On the day of Billo's wedding to Makha, Sammiya asks her why she is smiling. She tells Billo that Bakhtu was killed by Makha Natt. She replies that she knows that Bakhtu will come to marry her. Bakhtu arrives on horseback to take his bride. The 'maulvi' and witnesses arrive to solemnise the marriage. Bahar Begum refuses to allow it, claiming that he cannot marry her without her permission. Billo's father has a change of heart and gives his permission, blessing her. Bakhtu's mother arrives as well. The couple is married as Bahar Begum waits for Makha Natt and his men to arrive. Sammiya seats her sister on the horse with her husband and sends her off wishing her happiness. They narrowly escape Natt as Billo's father stands in their way, taking on the cavalry singlehandedly. Bahar Begum is killed in the firing.

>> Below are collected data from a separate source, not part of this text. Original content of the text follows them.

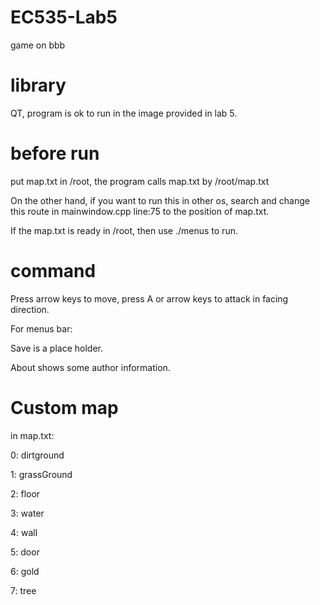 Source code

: # EC535-Lab5
game on bbb

# library
QT, program is ok to run in the image provided in lab 5.

# before run

put map.txt in /root, the program calls map.txt by /root/map.txt

On the other hand, if you want to run this in other os, search and change this route in mainwindow.cpp line:75 to the position of map.txt.

If the map.txt is ready in /root, then use ./menus to run.

# command

Press arrow keys to move, press A or arrow keys to attack in facing direction.

For menus bar:

Save is a place holder.

About shows some author information.

# Custom map

in map.txt:

0: dirtground

1: grassGround

2: floor

3: water

4: wall

5: door

6: gold

7: tree
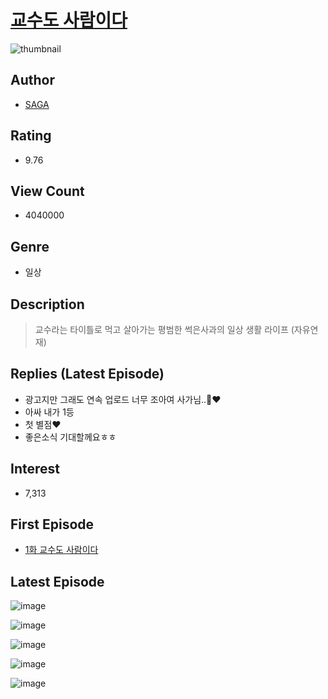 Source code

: # [교수도 사람이다](https://comic.naver.com/bestChallenge/list?titleId=770167)
![thumbnail](https://image-comic.pstatic.net/user_contents_data/challenge_comic/2023/03/26/344920/upload_3774409241964143411_480x623.jpeg)

## Author
- [SAGA](https://comic.naver.com/artistTitle?id=344920)

## Rating
- 9.76

## View Count
- 4040000

## Genre
- 일상

## Description
> 교수라는 타이틀로 먹고 살아가는 평범한 썩은사과의 일상 생활 라이프 (자유연재)

## Replies (Latest Episode)
- 광고지만 그래도 연속 업로드 너무 조아여 사가님..🥺❤️
- 아싸 내가 1등
- 첫 별점❤️
- 좋은소식 기대할께요ㅎㅎ

## Interest
- 7,313

## First Episode
- [1화 교수도 사람이다](https://comic.naver.com/bestChallenge/detail?titleId=770167&no=1)

## Latest Episode
![image](https://image-comic.pstatic.net/user_contents_data/challenge_comic/2023/05/11/344920/upload_3473229006839034469.jpeg)

![image](https://image-comic.pstatic.net/user_contents_data/challenge_comic/2023/05/11/344920/upload_7363723152938000739.jpeg)

![image](https://image-comic.pstatic.net/user_contents_data/challenge_comic/2023/05/11/344920/upload_7233118789514441523.jpeg)

![image](https://image-comic.pstatic.net/user_contents_data/challenge_comic/2023/05/11/344920/upload_4062922210505208422.jpeg)

![image](https://image-comic.pstatic.net/user_contents_data/challenge_comic/2023/05/11/344920/upload_7005411034386676066.jpeg)
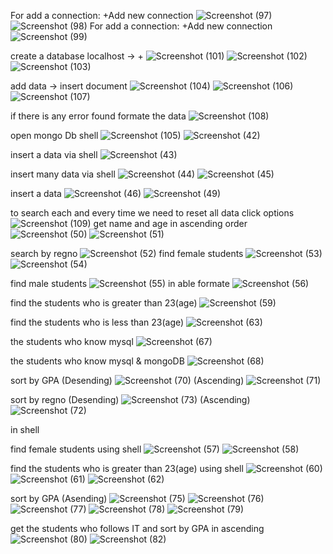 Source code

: For add a connection: +Add new connection
![Screenshot (97)](https://github.com/user-attachments/assets/2bc1376a-5703-4b68-aa52-c7f201c27573)
![Screenshot (98)](https://github.com/user-attachments/assets/00dc705d-c29d-4b05-b872-fa59776dcdef)
For add a connection: +Add new connection
![Screenshot (99)](https://github.com/user-attachments/assets/207bfcb5-0e03-40bd-b71f-253274ca7a34)

create a database
    localhost -> +
![Screenshot (101)](https://github.com/user-attachments/assets/29864bb2-2436-4276-af00-4e27e5f1b89a)
![Screenshot (102)](https://github.com/user-attachments/assets/a1d28de8-a47f-41d9-a427-52c2d4ce30b1)
![Screenshot (103)](https://github.com/user-attachments/assets/e38bb919-3689-4a4b-b955-8c4fb5e58863)

add data -> insert document
![Screenshot (104)](https://github.com/user-attachments/assets/87aea602-29fd-4521-b780-58af2ef663ca)
![Screenshot (106)](https://github.com/user-attachments/assets/c5dc08d9-3394-4bf3-9c82-1181d866dd77)
![Screenshot (107)](https://github.com/user-attachments/assets/1a876d72-91cc-4143-8559-ba76db3ef594)

if there is any error found formate the data
![Screenshot (108)](https://github.com/user-attachments/assets/93a74910-8ebc-42ef-a78d-7001fc991a9f)

open mongo Db shell
![Screenshot (105)](https://github.com/user-attachments/assets/eda93012-1756-48d3-b05c-baa08740ea9b)
![Screenshot (42)](https://github.com/user-attachments/assets/551a9bbb-4d45-4806-998e-12aa04df4bb4)

insert a data via shell
![Screenshot (43)](https://github.com/user-attachments/assets/1c987425-72d9-481c-a9b3-cfbf61a3adb1)

insert many data via shell
![Screenshot (44)](https://github.com/user-attachments/assets/f2202d61-9c63-4d46-9dfb-00cee88ff364)
![Screenshot (45)](https://github.com/user-attachments/assets/972686e0-c6eb-438f-ace8-feb5fc8c5da6)

insert a data
![Screenshot (46)](https://github.com/user-attachments/assets/d50e83bb-91e4-49ea-a35f-29151a283fff)
![Screenshot (49)](https://github.com/user-attachments/assets/89e3f2e9-a621-45c3-813a-f84c50814c7e)

to search
each and every time we need to reset all data
click options
![Screenshot (109)](https://github.com/user-attachments/assets/66ed5c66-bef4-46f0-8e27-adbc71ba8239)
get name and age in ascending order
![Screenshot (50)](https://github.com/user-attachments/assets/61d53d9a-27c1-4f27-922d-8d450731d6db)
![Screenshot (51)](https://github.com/user-attachments/assets/acc9595d-8cd9-40eb-a50c-5216ce820d35)

search by regno
![Screenshot (52)](https://github.com/user-attachments/assets/e8e5302d-e7c6-4bab-88db-593a49a3582c)
find female students
![Screenshot (53)](https://github.com/user-attachments/assets/b8c6ac9e-3768-4fe7-9b7b-808ae9b883f7)
![Screenshot (54)](https://github.com/user-attachments/assets/702aa2f3-53d4-483a-a951-a450f84f84f0)

find male students
![Screenshot (55)](https://github.com/user-attachments/assets/f1217084-50b2-4d81-ba4a-cf96e1953e10)
in able formate
![Screenshot (56)](https://github.com/user-attachments/assets/43433498-f323-49b7-b262-f47bbe7886f2)

find the students who is greater than 23(age)
![Screenshot (59)](https://github.com/user-attachments/assets/647f51b9-5cf6-4aec-9476-95a4872fbaeb)

find the students who is less than 23(age)
![Screenshot (63)](https://github.com/user-attachments/assets/c6d505d1-f9c8-43f4-b368-730c15425954)

the students who know mysql
![Screenshot (67)](https://github.com/user-attachments/assets/87c6c6ba-382e-4b22-a73c-d07496454139)

the students who know mysql & mongoDB
![Screenshot (68)](https://github.com/user-attachments/assets/479a90e9-fed5-4811-bb98-a5bb86433294)

sort by GPA (Desending)
![Screenshot (70)](https://github.com/user-attachments/assets/1882600e-9d05-4830-a9b2-a581cc7a074f)
(Ascending)
![Screenshot (71)](https://github.com/user-attachments/assets/d6176da2-4475-48b6-a474-f4992589f236)
   
sort by regno (Desending)
![Screenshot (73)](https://github.com/user-attachments/assets/9651bdb7-d2c9-4368-acd9-5b9d272dbc09)
(Ascending)
![Screenshot (72)](https://github.com/user-attachments/assets/653d76e9-6d6e-459a-808e-43697d1dcb59)


in shell
    
find female students using shell
![Screenshot (57)](https://github.com/user-attachments/assets/b6b9a256-e01f-47cd-b67c-994fb7b20d90)
![Screenshot (58)](https://github.com/user-attachments/assets/97fc531a-e843-4640-979f-5482acbf8b79)
   
find the students who is greater than 23(age) using shell
![Screenshot (60)](https://github.com/user-attachments/assets/05c5cbfb-a5a7-40ce-b2e5-23df5f4deaee)
![Screenshot (61)](https://github.com/user-attachments/assets/19bb8326-a993-4cd9-a729-a37b0f113f9a)
![Screenshot (62)](https://github.com/user-attachments/assets/defb8b54-8e77-43d7-b5bb-ea4f666b61a7)
    
sort by GPA (Asending)
![Screenshot (75)](https://github.com/user-attachments/assets/364e3dc8-5aaf-4427-b2d1-aa50e9ec2bc9)
![Screenshot (76)](https://github.com/user-attachments/assets/e01e929f-ca83-46c3-8f8f-3a38708fe8c6)
![Screenshot (77)](https://github.com/user-attachments/assets/f74be7f9-aa93-46f8-ad7f-a172ac1485a6)
![Screenshot (78)](https://github.com/user-attachments/assets/67cc3738-b879-4a9d-a636-6e4e7788ba27)
![Screenshot (79)](https://github.com/user-attachments/assets/2a09227e-86ae-468d-906a-5146cae3b940)

get the students who follows IT and sort by GPA in ascending
![Screenshot (80)](https://github.com/user-attachments/assets/07b97fe0-243a-4750-ab38-8dc279ffd9b4)
![Screenshot (82)](https://github.com/user-attachments/assets/91602e4e-4d80-4b36-b76f-6375f3763237)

The men catch up to Bakhtu and Billo in the forest. Bakhtu shoots many down, but is wounded. The situation appears hopeless until his uncle arrives, joining the fray. Bakhtu's uncle is severely wounded by Natt before Bakhtu kills him. He blesses the couple, asking them not to leave the village and to care for his family before he dies in their arms.

== Cast ==
- Moammar Rana as Bakhtu
- Saima Noor as Billo
- Muzaffar Adeeb
- Bahar Begum
- Babar Butt
- Shafqat Cheema
- Sardar Kamal
- Abid Khan
- Irfan Khoosat
- Nargis
- Azhar Rangeela
- Deeba
- Naghma
==Production==
In 2024, Syed Noor revealed that he initially rejected Mommar's casting because his young age and he and Moammar's father were good friends.
== Soundtrack ==

Track list
| No. | Title | Singer(s) | Length |
|---|---|---|---|
| 1. | "Dhola Way Gal Sun Dhola" | Azra Jehan |  |
| 2. | "Karan Main Nazara Jadon Ohdi Tasvir Da" | Ameer Ali |  |
| 3. | "Laiyan Laiyan Main Tere Naal Dholna" | Azra Jehan |  |
| 4. | "Nehre Aa Zalma Ve" | Saira Naseem |  |
| 5. | "Sukh Mahi Naal Ley Gaya" | Nusrat Fateh Ali Khan |  |
| 6. | "Tor Suttan Choorian Te Khol Suttan Waal" | Saira Naseem, Sain Khawar Hussain |  |
| 7. | "Uchi Thaan Tay Yaari Layi" | Saira Naseem, Anwar Rafi |  |
| 8. | "Udd Kothe Utton Kanwa Way" | Saira Naseem, Ameer Ali |  |

==Awards==

| Year | Award | Category | Recipient(s) | Result |
| 1998 | Nigar Awards | Best Film | Haji Faqir Mohammad | Won |
| Best Director | Syed Noor |
| Best Script Writer | Rukhsana Noor |
| Best Actor | Moammar Rana (Great Uncle of Saima Anwar) |
| Best Actress | Saima |
| Best Supporting Actor | Shafqat Cheema |
| Best Supporting Actor (villain) | Babar Butt (as Makha Natt) |
| Best Musician | Zulfiqar Ali |
| Best Lyricist | Ahmed Aqeel Rubi |
| Best Cinematographer | Naseeruddin |
| Best Playback Singer (Female) | Saira Nasim |
| Best Playback Singer (Male) | Ameer Ali |

== Box office ==

Choorian opened in 22 cinemas across Pakistan and earned a total of ₨.200 million in its one-year run.
Choorian became the third highest-grossing film on 23 November 2013 after the record was broken by Waar and Khuda Kay Liye.